IMF Warns of “Perilous Phase” & Global Recession Risk in 2023

The International Monetary Fund warned on Tuesday that the world economy was entering a “perilous phase” of low growth and high inflation, and that there was a one-in-four chance of a global recession this year.

The fund cut its forecast for global growth by 0.1 percentage points for 2023 and 2024, to 2.8% and 3% respectively, citing tighter financial conditions, rising energy and food prices, and the lingering effects of the COVID-19 pandemic. It also said that its medium-term projection for economic output was now at the lowest level since it began publishing these forecasts in 1990.

The IMF’s chief economist, Pierre-Olivier Gourinchas, said that inflation was much more persistent than expected, and that it posed a serious challenge for policymakers who had to balance supporting the recovery and containing price pressures.

“Inflation is much stickier than anticipated even a few months ago,” Mr. Gourinchas said at a news conference. “While global inflation has declined, that reflects mostly the sharp reversal in energy and food prices. But core inflation, excluding the volatile energy and food components, has not yet peaked in many countries.”

Mr. Gourinchas said that central banks should be prepared to raise interest rates if inflation expectations became unanchored, but that they should also avoid overreacting to temporary shocks. He also urged governments to maintain fiscal support for vulnerable households and businesses, but to start planning for a gradual withdrawal of stimulus as the recovery strengthens.

The IMF’s outlook was clouded by several downside risks, including the possibility of new variants of the coronavirus, geopolitical tensions such as Russia’s invasion of Ukraine, and financial instability triggered by higher interest rates.

The fund said that there was now a 25% probability that global growth would fall below 2% this year, which would be equivalent to a global recession. It also said that there was a 10% chance that growth would drop below 1%, which would be comparable to the aftermath of the 2008 financial crisis.

The IMF’s projections showed a wide divergence among regions and countries, reflecting their different exposure to the pandemic and their policy responses.

The United States was expected to grow by 4% this year and 2.9% next year, slightly lower than the fund’s previous forecasts. The IMF praised the Biden administration’s fiscal stimulus and vaccination efforts, but warned that supply bottlenecks, labor shortages and rising inflation could weigh on the recovery.

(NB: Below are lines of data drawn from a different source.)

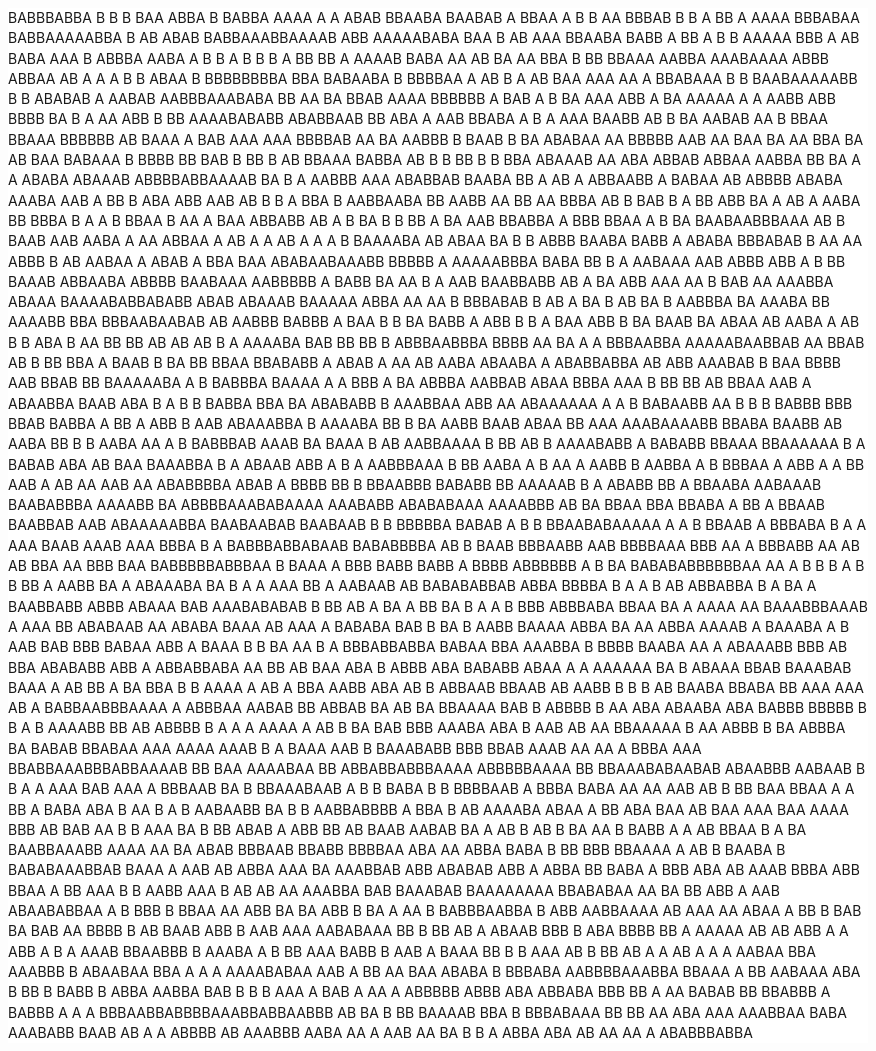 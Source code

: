 BABBBABBA B  B B BAA ABBA B BABBA AAAA A A ABAB BBAABA  BAABAB A BBAA A B  B    AA BBBAB B B   A  BB A   AAAA  BBBABAA BABBAAAAABBA  B AB ABAB BABBAAABBAAAAB ABB AAAAABABA BAA B  AB  AAA BBAABA BABB A BB  A B B   AAAAA BBB A AB BABA  AAA B  ABBBA  AABA A B B A  B B B A  BB BB A AAAAB BABA AA AB BA   AA BBA  B BB BBAAA AABBA AAABAAAA    ABBB ABBAA  AB A A A   B  B ABAA B     BBBBBBBBA BBA BABAABA B BBBBAA   A AB B A   AB BAA AAA AA A BBABAAA B B BAABAAAAABB B  B  ABABAB A  AABAB AABBBAAABABA BB AA BA BBAB AAAA  BBBBBB  A BAB A B   BA  AAA ABB  A BA AAAAA  A A AABB ABB BBBB BA  B A AA  ABB   B   BB AAAABABABB   ABABBAAB BB ABA A AAB      BBABA A B A AAA BAABB AB B BA   AABAB AA B  BBAA BBAAA  BBBBBB    AB BAAA A  BAB    AAA AAA BBBBAB AA  BA AABBB   B     BAAB   B  BA ABABAA AA  BBBBB AAB AA BAA BA   AA BBA BA AB BAA BABAAA    B   BBBB BB  BAB B  BB B AB BBAAA BABBA AB B  B BB B B BBA  ABAAAB  AA   ABA ABBAB ABBAA AABBA BB BA    A A ABABA ABAAAB ABBBBABBAAAAB  BA  B  A AABBB AAA ABABBAB  BAABA  BB A AB A   ABBAABB   A BABAA  AB ABBBB ABABA AAABA     AAB  A BB B ABA  ABB AAB  AB B B A BBA B AABBAABA BB AABB  AA  BB AA BBBA AB B  BAB B    A  BB ABB  BA  A AB A   AABA BB BBBA B A    A B BBAA    B AA  A BAA ABBABB AB A  B BA   B B BB A BA AAB     BBABBA A  BBB   BBAA  A B  BA   BAABAABBBAAA AB B BAAB AAB AABA A AA  ABBAA A  AB A  A AB     A A A B BAAAABA AB ABAA BA B B ABBB BAABA BABB A  ABABA BBBABAB   B  AA  AA ABBB B  AB AABAA A ABAB A BBA BAA ABABAABAAABB BBBBB A AAAAABBBA BABA BB  B A     AABAAA  AAB  ABBB ABB A B BB  BAAAB ABBAABA ABBBB BAABAAA AABBBBB A BABB     BA  AA    B A AAB  BAABBABB AB A BA ABB AAA AA   B  BAB AA AAABBA ABAAA BAAAABABBABABB ABAB  ABAAAB BAAAAA ABBA  AA AA  B BBBABAB B AB A   BA B  AB BA   B AABBBA  BA  AAABA    BB AAAABB BBA BBBAABAABAB AB AABBB  BABBB     A BAA B  B BA BABB  A ABB  B B A BAA ABB B BA  BAAB BA  ABAA AB AABA  A AB B B ABA  B AA  BB BB AB AB AB B A  AAAABA BAB BB BB B ABBBAABBBA     BBBB AA BA A A BBBAABBA AAAAABAABBAB AA BBAB AB B BB BBA A  BAAB B  BA  BB  BBAA BBABABB A   ABAB A AA  AB AABA ABAABA A   ABABBABBA AB ABB  AAABAB B  BAA BBBB AAB  BBAB BB BAAAAABA  A B  BABBBA BAAAA  A  A BBB A BA   ABBBA   AABBAB ABAA BBBA AAA B  BB  BB  AB BBAA  AAB  A ABAABBA BAAB  ABA B A B   B BABBA  BBA BA ABABABB B   AAABBAA    ABB AA ABAAAAAA A   A B BABAABB AA B B B  BABBB BBB BBAB BABBA    A  BB  A  ABB B AAB  ABAAABBA  B AAAABA BB B  BA  AABB BAAB ABAA  BB AAA AAABAAAABB BBABA   BAABB  AB AABA  BB B B   AABA   AA A  B  BABBBAB  AAAB   BA BAAA   B AB AABBAAAA B BB   AB  B AAAABABB A BABABB BBAAA  BBAAAAAA  B A BABAB ABA AB BAA BAAABBA B A ABAAB ABB A B    A AABBBAAA  B BB  AABA A B AA A   AABB    B    AABBA  A  B   BBBAA A  ABB A A  BB AAB  A AB AA   AAB    AA  ABABBBBA    ABAB A BBBB BB B BBAABBB BABABB  BB AAAAAB  B  A ABABB BB A BBAABA AABAAAB BAABABBBA  AAAABB BA ABBBBAAABABAAAA AAABABB ABABABAAA AAAABBB   AB BA BBAA  BBA BBABA  A BB A BBAAB BAABBAB  AAB ABAAAAABBA  BAABAABAB BAABAAB  B   B  BBBBBA BABAB A B B   BBAABABAAAAA A  A B   BBAAB A BBBABA   B A A AAA BAAB  AAAB AAA  BBBA B    A BABBBABBABAAB BABABBBBA AB  B BAAB  BBBAABB AAB BBBBAAA  BBB AA  A  BBBABB AA AB  AB BBA AA   BBB BAA BABBBBBABBBAA B BAAA A BBB BABB  BABB A BBBB ABBBBBB  A  B BA  BABABABBBBBBAA AA A  B   B  B  A B B   BB A AABB BA  A ABAAABA BA B A A  AAA BB  A  AABAAB AB   BABABABBAB     ABBA BBBBA B A A  B AB ABBABBA B A  BA  A   BAABBABB ABBB  ABAAA  BAB  AAABABABAB  B BB AB    A  BA  A BB BA B A A B BBB ABBBABA BBAA BA A AAAA AA  BAAABBBAAAB  A AAA BB ABABAAB AA ABABA BAAA     AB AAA  A BABABA BAB  B BA B    AABB  BAAAA ABBA BA AA ABBA AAAAB A BAAABA A  B AAB BAB  BBB BABAA  ABB A BAAA B B BA AA B A BBBABBABBA BABAA BBA AAABBA B BBBB  BAABA AA  A ABAAABB BBB AB  BBA ABABABB ABB A  ABBABBABA AA BB  AB BAA   ABA B  ABBB  ABA      BABABB ABAA A   A   AAAAAA BA B ABAAA   BBAB BAAABAB BAAA A AB BB  A    BA BBA  B B AAAA A  AB A BBA AABB ABA AB B ABBAAB  BBAAB AB AABB B B B AB BAABA BBABA  BB  AAA AAA   AB  A BABBAABBBAAAA  A    ABBBAA AABAB   BB ABBAB  BA  AB BA BBAAAA BAB B ABBBB    B AA ABA  ABAABA ABA  BABBB BBBBB    B B A B AAAABB BB   AB   ABBBB  B A A A AAAA A  AB  B BA   BAB BBB AAABA ABA B AAB AB AA BBAAAAA    B AA   ABBB B BA ABBBA   BA BABAB BBABAA   AAA AAAA AAAB B A BAAA AAB B  BAAABABB BBB BBAB AAAB    AA  AA A BBBA AAA BBABBAAABBBABBAAAAB BB   BAA AAAABAA     BB   ABBABBABBBAAAA   ABBBBBAAAA         BB BBAAABABAABAB   ABAABBB AABAAB B B A A   AAA BAB  AAA   A   BBBAAB  BA B BBAAABAAB A B B  BABA B B BBBBAAB A BBBA BABA AA  AA AAB AB B  BB BAA BBAA A A BB    A BABA ABA  B  AA  B A B AABAABB   BA B   B AABBABBBB A BBA B AB AAAABA  ABAA A BB ABA  BAA  AB  BAA AAA BAA AAAA BBB     AB BAB  AA B  B AAA  BA  B BB ABAB A ABB   BB AB BAAB AABAB BA    A   AB B  AB   B BA   AA B  BABB A A  AB BBAA  B A    BA BAABBAAABB   AAAA  AA  BA ABAB  BBBAAB BBABB     BBBBAA ABA AA ABBA BABA B  BB BBB BBAAAA A AB  B BAABA  B BABABAAABBAB BAAA A AAB    AB ABBA AAA    BA AAABBAB  ABB ABABAB ABB A ABBA  BB BABA A BBB ABA  AB AAAB BBBA  ABB BBAA A  BB  AAA   B B  AABB AAA   B AB AB AA AAABBA  BAB BAAABAB BAAAAAAAA BBABABAA AA  BA  BB  ABB  A AAB  ABAABABBAA A B  BBB B BBAA AA ABB BA BA  ABB B BA A  AA B BABBBAABBA B ABB  AABBAAAA AB AAA   AA  ABAA A BB B BAB  BA  BAB AA BBBB B  AB BAAB ABB  B AAB AAA AABABAAA BB  B BB AB A ABAAB BBB B  ABA BBBB BB  A AAAAA  AB   AB ABB A A ABB A B A AAAB BBAABBB B AAABA A  B BB  AAA   BABB B AAB A BAAA BB B B  AAA AB B BB AB    A    A    AB A A A AABAA BBA  AAABBB   B  ABAABAA BBA   A  A A AAAABABAA   AAB     A BB  AA BAA  ABABA B BBBABA AABBBBAAABBA   BBAAA A BB  AABAAA  ABA   B BB  B BABB B   ABBA AABBA BAB B B B AAA A BAB    A  AA A ABBBBB ABBB  ABA ABBABA   BBB   BB  A  AA BABAB BB BBABBB A BABBB  A A A  BBBAABBABBBBAAABBABBAABBB AB BA B BB BAAAAB BBA B   BBBABAAA BB BB AA ABA AAA AAABBAA BABA AAABABB BAAB  AB A  A ABBBB AB AAABBB  AABA AA A AAB   AA BA B  B A ABBA ABA  AB  AA    AA A ABABBBABBA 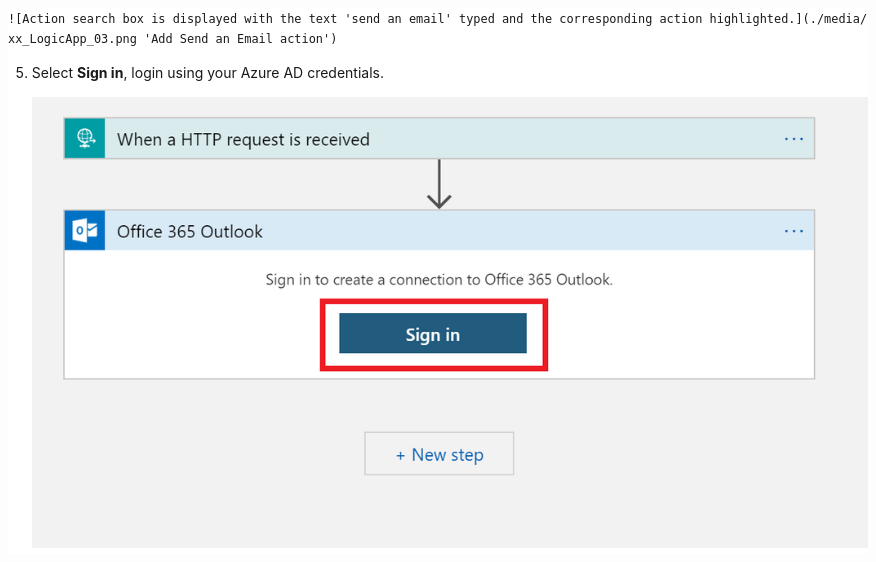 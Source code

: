     ![Action search box is displayed with the text 'send an email' typed and the corresponding action highlighted.](./media/xx_LogicApp_03.png 'Add Send an Email action')

5. Select **Sign in**, login using your Azure AD credentials.

    ![Sign in button is highlighted.](./media/xx_LogicApp_04.png 'Sign in to Office 365')
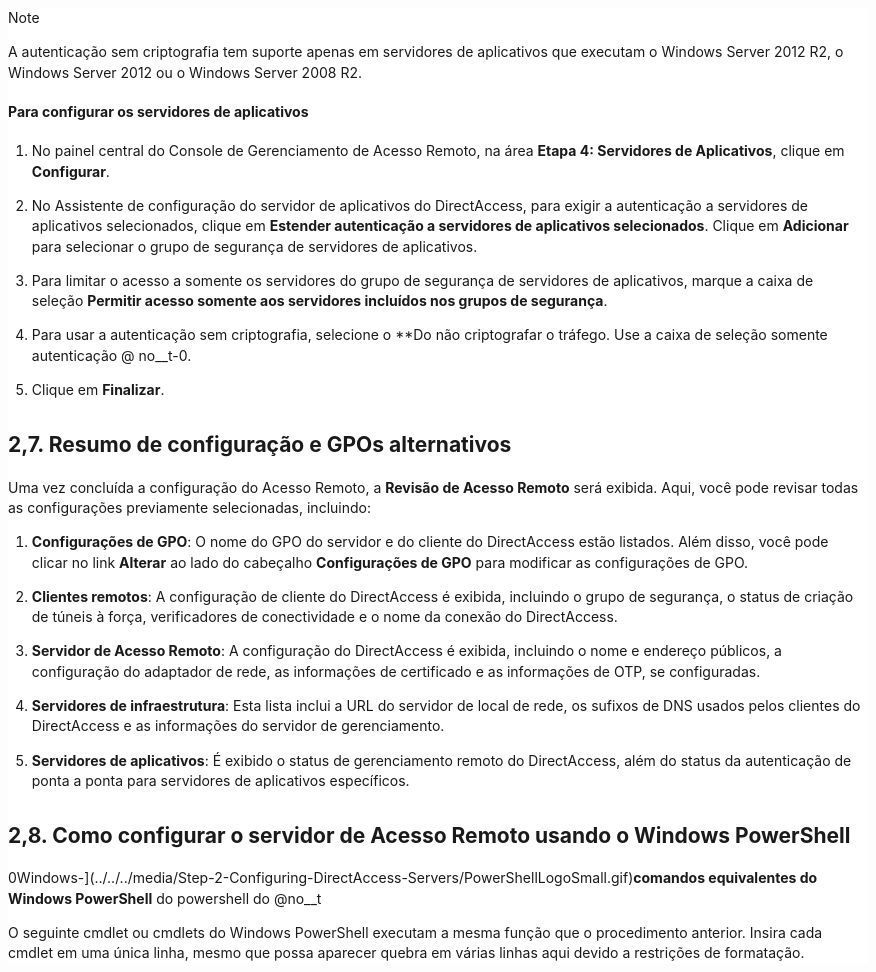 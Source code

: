 > [!NOTE]  
> A autenticação sem criptografia tem suporte apenas em servidores de aplicativos que executam o Windows Server 2012 R2, o Windows Server 2012 ou o Windows Server 2008 R2.  
  
#### <a name="to-configure-application-servers"></a>Para configurar os servidores de aplicativos  
  
1.  No painel central do Console de Gerenciamento de Acesso Remoto, na área **Etapa 4: Servidores de Aplicativos**, clique em **Configurar**.  
  
2.  No Assistente de configuração do servidor de aplicativos do DirectAccess, para exigir a autenticação a servidores de aplicativos selecionados, clique em **Estender autenticação a servidores de aplicativos selecionados**. Clique em **Adicionar** para selecionar o grupo de segurança de servidores de aplicativos.  
  
3.  Para limitar o acesso a somente os servidores do grupo de segurança de servidores de aplicativos, marque a caixa de seleção **Permitir acesso somente aos servidores incluídos nos grupos de segurança**.  
  
4.  Para usar a autenticação sem criptografia, selecione o **Do não criptografar o tráfego. Use a caixa de seleção somente autenticação @ no__t-0.  
  
5.  Clique em **Finalizar**.  
  
## <a name="BKMK_GPO"></a>2,7. Resumo de configuração e GPOs alternativos  
Uma vez concluída a configuração do Acesso Remoto, a **Revisão de Acesso Remoto** será exibida. Aqui, você pode revisar todas as configurações previamente selecionadas, incluindo:  
  
1.  **Configurações de GPO**: O nome do GPO do servidor e do cliente do DirectAccess estão listados. Além disso, você pode clicar no link **Alterar** ao lado do cabeçalho **Configurações de GPO** para modificar as configurações de GPO.  
  
2.  **Clientes remotos**: A configuração de cliente do DirectAccess é exibida, incluindo o grupo de segurança, o status de criação de túneis à força, verificadores de conectividade e o nome da conexão do DirectAccess.  
  
3.  **Servidor de Acesso Remoto**: A configuração do DirectAccess é exibida, incluindo o nome e endereço públicos, a configuração do adaptador de rede, as informações de certificado e as informações de OTP, se configuradas.  
  
4.  **Servidores de infraestrutura**: Esta lista inclui a URL do servidor de local de rede, os sufixos de DNS usados pelos clientes do DirectAccess e as informações do servidor de gerenciamento.  
  
5.  **Servidores de aplicativos**: É exibido o status de gerenciamento remoto do DirectAccess, além do status da autenticação de ponta a ponta para servidores de aplicativos específicos.  
  
## <a name="BKMK_PS"></a>2,8. Como configurar o servidor de Acesso Remoto usando o Windows PowerShell  
0Windows-](../../../media/Step-2-Configuring-DirectAccess-Servers/PowerShellLogoSmall.gif)**comandos equivalentes do Windows PowerShell** do powershell do @no__t  
  
O seguinte cmdlet ou cmdlets do Windows PowerShell executam a mesma função que o procedimento anterior. Insira cada cmdlet em uma única linha, mesmo que possa aparecer quebra em várias linhas aqui devido a restrições de formatação.  
   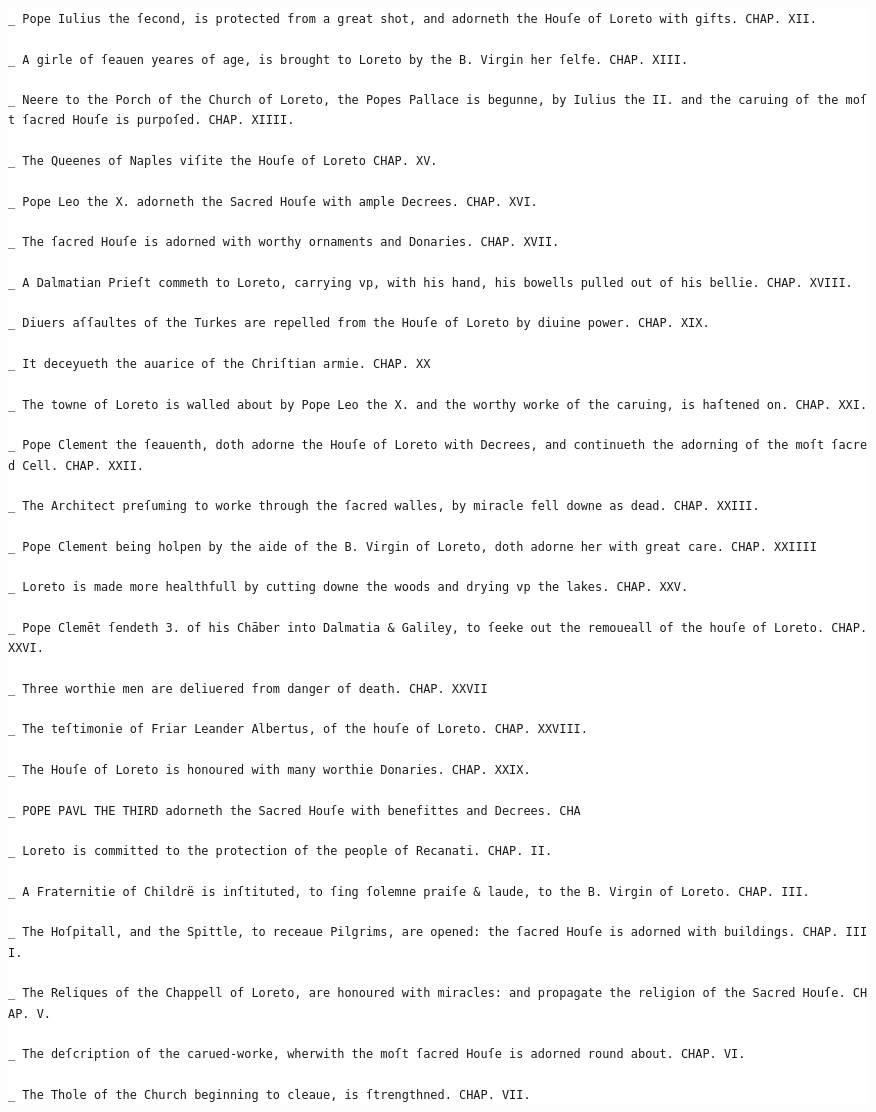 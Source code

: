     _ Pope Iulius the ſecond, is protected from a great shot, and adorneth the Houſe of Loreto with gifts. CHAP. XII.

    _ A girle of ſeauen yeares of age, is brought to Loreto by the B. Virgin her ſelfe. CHAP. XIII.

    _ Neere to the Porch of the Church of Loreto, the Popes Pallace is begunne, by Iulius the II. and the caruing of the moſt ſacred Houſe is purpoſed. CHAP. XIIII.

    _ The Queenes of Naples viſite the Houſe of Loreto CHAP. XV.

    _ Pope Leo the X. adorneth the Sacred Houſe with ample Decrees. CHAP. XVI.

    _ The ſacred Houſe is adorned with worthy ornaments and Donaries. CHAP. XVII.

    _ A Dalmatian Prieſt commeth to Loreto, carrying vp, with his hand, his bowells pulled out of his bellie. CHAP. XVIII.

    _ Diuers aſſaultes of the Turkes are repelled from the Houſe of Loreto by diuine power. CHAP. XIX.

    _ It deceyueth the auarice of the Chriſtian armie. CHAP. XX

    _ The towne of Loreto is walled about by Pope Leo the X. and the worthy worke of the caruing, is haſtened on. CHAP. XXI.

    _ Pope Clement the ſeauenth, doth adorne the Houſe of Loreto with Decrees, and continueth the adorning of the moſt ſacred Cell. CHAP. XXII.

    _ The Architect preſuming to worke through the ſacred walles, by miracle fell downe as dead. CHAP. XXIII.

    _ Pope Clement being holpen by the aide of the B. Virgin of Loreto, doth adorne her with great care. CHAP. XXIIII

    _ Loreto is made more healthfull by cutting downe the woods and drying vp the lakes. CHAP. XXV.

    _ Pope Clemēt ſendeth 3. of his Chāber into Dalmatia & Galiley, to ſeeke out the remoueall of the houſe of Loreto. CHAP. XXVI.

    _ Three worthie men are deliuered from danger of death. CHAP. XXVII

    _ The teſtimonie of Friar Leander Albertus, of the houſe of Loreto. CHAP. XXVIII.

    _ The Houſe of Loreto is honoured with many worthie Donaries. CHAP. XXIX.

    _ POPE PAVL THE THIRD adorneth the Sacred Houſe with benefittes and Decrees. CHA

    _ Loreto is committed to the protection of the people of Recanati. CHAP. II.

    _ A Fraternitie of Childrë is inſtituted, to ſing ſolemne praiſe & laude, to the B. Virgin of Loreto. CHAP. III.

    _ The Hoſpitall, and the Spittle, to receaue Pilgrims, are opened: the ſacred Houſe is adorned with buildings. CHAP. IIII.

    _ The Reliques of the Chappell of Loreto, are honoured with miracles: and propagate the religion of the Sacred Houſe. CHAP. V.

    _ The deſcription of the carued-worke, wherwith the moſt ſacred Houſe is adorned round about. CHAP. VI.

    _ The Thole of the Church beginning to cleaue, is ſtrengthned. CHAP. VII.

China was projected to grow by 5.6% this year and 5.2% next year, also lower than previously expected. The IMF said that China’s economy was facing headwinds from its zero-COVID strategy, which has led to strict lockdowns and border closures, as well as from its efforts to rein in debt and financial risks.

The euro area was expected to grow by 2.7% this year and 2.4% next year, slightly higher than before. The IMF said that the euro area had benefited from an acceleration of vaccinations and a relaxation of social distancing measures, but that it still faced challenges from high public debt, low productivity and structural rigidities.

The United Kingdom was forecast to shrink by 0.3% this year, making it the worst performer among the G7 economies, before rebounding to 1% growth next year. The IMF said that the UK’s economy had been hit by Brexit-related trade disruptions, supply chain problems and higher energy costs.

Emerging markets and developing economies were expected to grow by 3.9% this year and 4.9% next year, lower than previously projected. The IMF said that these countries faced multiple challenges from the pandemic, such as limited access to vaccines, weak health systems and low fiscal space.

The fund called for more international cooperation to address these challenges, such as accelerating vaccine donations and distribution, providing debt relief and financing for low-income countries, and strengthening multilateral trade and climate agreements.

“The world is at a critical juncture,” Mr. Gourinchas said. “We need to act now to ensure a durable recovery for all.”